Mi., 01. Juni 16, Tobago Cays, Tag 732, 6.537 sm von HH
Getrennt voneinander geschrieben.
Aber zuerst die nackten Fakten:
– 3.950 sm – davon 3.541 unter Segeln (Vorjahr 2.587 sm – davon 1.803 unter Segeln)
– 366 Tage – davon 31 Tage auf See (Vorjahr 365 Tage – davon 22 auf See)

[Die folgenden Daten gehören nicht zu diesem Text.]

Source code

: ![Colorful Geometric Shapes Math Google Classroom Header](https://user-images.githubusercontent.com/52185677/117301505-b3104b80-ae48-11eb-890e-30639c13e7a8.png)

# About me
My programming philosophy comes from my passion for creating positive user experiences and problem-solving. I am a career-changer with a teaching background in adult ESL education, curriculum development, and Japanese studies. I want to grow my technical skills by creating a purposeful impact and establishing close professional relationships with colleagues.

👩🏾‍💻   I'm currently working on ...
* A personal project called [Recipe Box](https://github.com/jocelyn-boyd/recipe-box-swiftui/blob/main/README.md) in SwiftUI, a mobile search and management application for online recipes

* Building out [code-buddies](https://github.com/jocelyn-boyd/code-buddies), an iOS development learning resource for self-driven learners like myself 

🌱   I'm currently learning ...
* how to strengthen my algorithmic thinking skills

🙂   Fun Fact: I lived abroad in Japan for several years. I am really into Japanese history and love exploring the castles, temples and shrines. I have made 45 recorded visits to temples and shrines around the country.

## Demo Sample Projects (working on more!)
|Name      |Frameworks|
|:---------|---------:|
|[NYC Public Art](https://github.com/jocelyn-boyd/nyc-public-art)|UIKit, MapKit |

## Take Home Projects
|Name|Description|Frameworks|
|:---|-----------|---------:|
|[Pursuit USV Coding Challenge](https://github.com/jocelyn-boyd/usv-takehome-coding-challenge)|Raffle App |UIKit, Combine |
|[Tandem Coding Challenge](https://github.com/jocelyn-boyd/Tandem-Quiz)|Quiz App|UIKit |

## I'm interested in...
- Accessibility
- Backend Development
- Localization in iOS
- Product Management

– entspricht, wie im Vorjahr, einer Durchschnittsgeschwindigkeit von: 5,3 kn = 9,8 km/h
– Fahrrad 237 km (Vorjahr 810 km)
– Durchschnittsgeschwindigkeit, ebenfalls wie im Vorjahr, nur schlappe 10 km/h, aber ich bin noch immer schneller als der Kahn.
Joachim:
Zwei Jahre…klingt erst einmal viel, ist es aber nicht. Irgendwie ging alles wie im Flug. Wir haben viel gesehen und erlebt. Es gab Zeiten, da waren wir so schnell unterwegs, dass die Seele Probleme bekam, hinterher zu kommen. Das versuchen wir jetzt zu korrigieen und drücken unser Tempo wieder etwas runter.

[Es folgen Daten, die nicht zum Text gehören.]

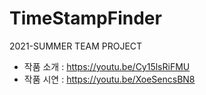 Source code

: # TimeStampFinder
2021-SUMMER TEAM PROJECT

- 작품 소개 : https://youtu.be/Cy15lsRiFMU
- 작품 시연 : https://youtu.be/XoeSencsBN8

Genau genommen muss ich zugeben, dass mein Zeitgefühl sich dramatisch verändert hat. Das Jahr bekomme ich noch ganz gut hin, aber dann wird es dünn. Zeit spielt eigentlich keine rechte Rolle mehr. Das ist ein unglaublicher Luxus und ich bin sehr dankbar dafür.
War die Entscheidung richtig, alles aufzugeben und sich mit dem Boot auf eine Reise ins Ungewisse zu machen? Die Antwort ist einfach und lautet: „EINDEUTIG JA“.
Das Leben ist zu kurz und ungewiss und das einzige, was sicher ist, ist, dass es mit dem Tod endet. In diesem Sinne freue ich mich auf die nächsten 12 Monate und auf viele neue Dinge und Eindrücke.
Sabine:
Zwei Jahre sind wir nun bereits unterwegs. Kaum zu glauben.
Inzwischen ist unser neues Leben zum normalen Leben geworden.
Wir haben keinen Dauer-Urlaub, auch wenn wir da wohnen, wo andere Urlaub machen.
Routinen sind abzuarbeiten, ein normaler Haushalt zu versorgen.
Mich erstaunt es auch nach zwei Jahren, wie viel Zeit der Tages-Punkt ‚essen‘ verschlingt:
– Supermarkt suchen und finden
– im Supermarkt das Gewünschte suchen und finden
– lange und umständliche Wege (Dinghy und zu Fuß, oder gar das Fahrrad per Dinghy an Land schaffen)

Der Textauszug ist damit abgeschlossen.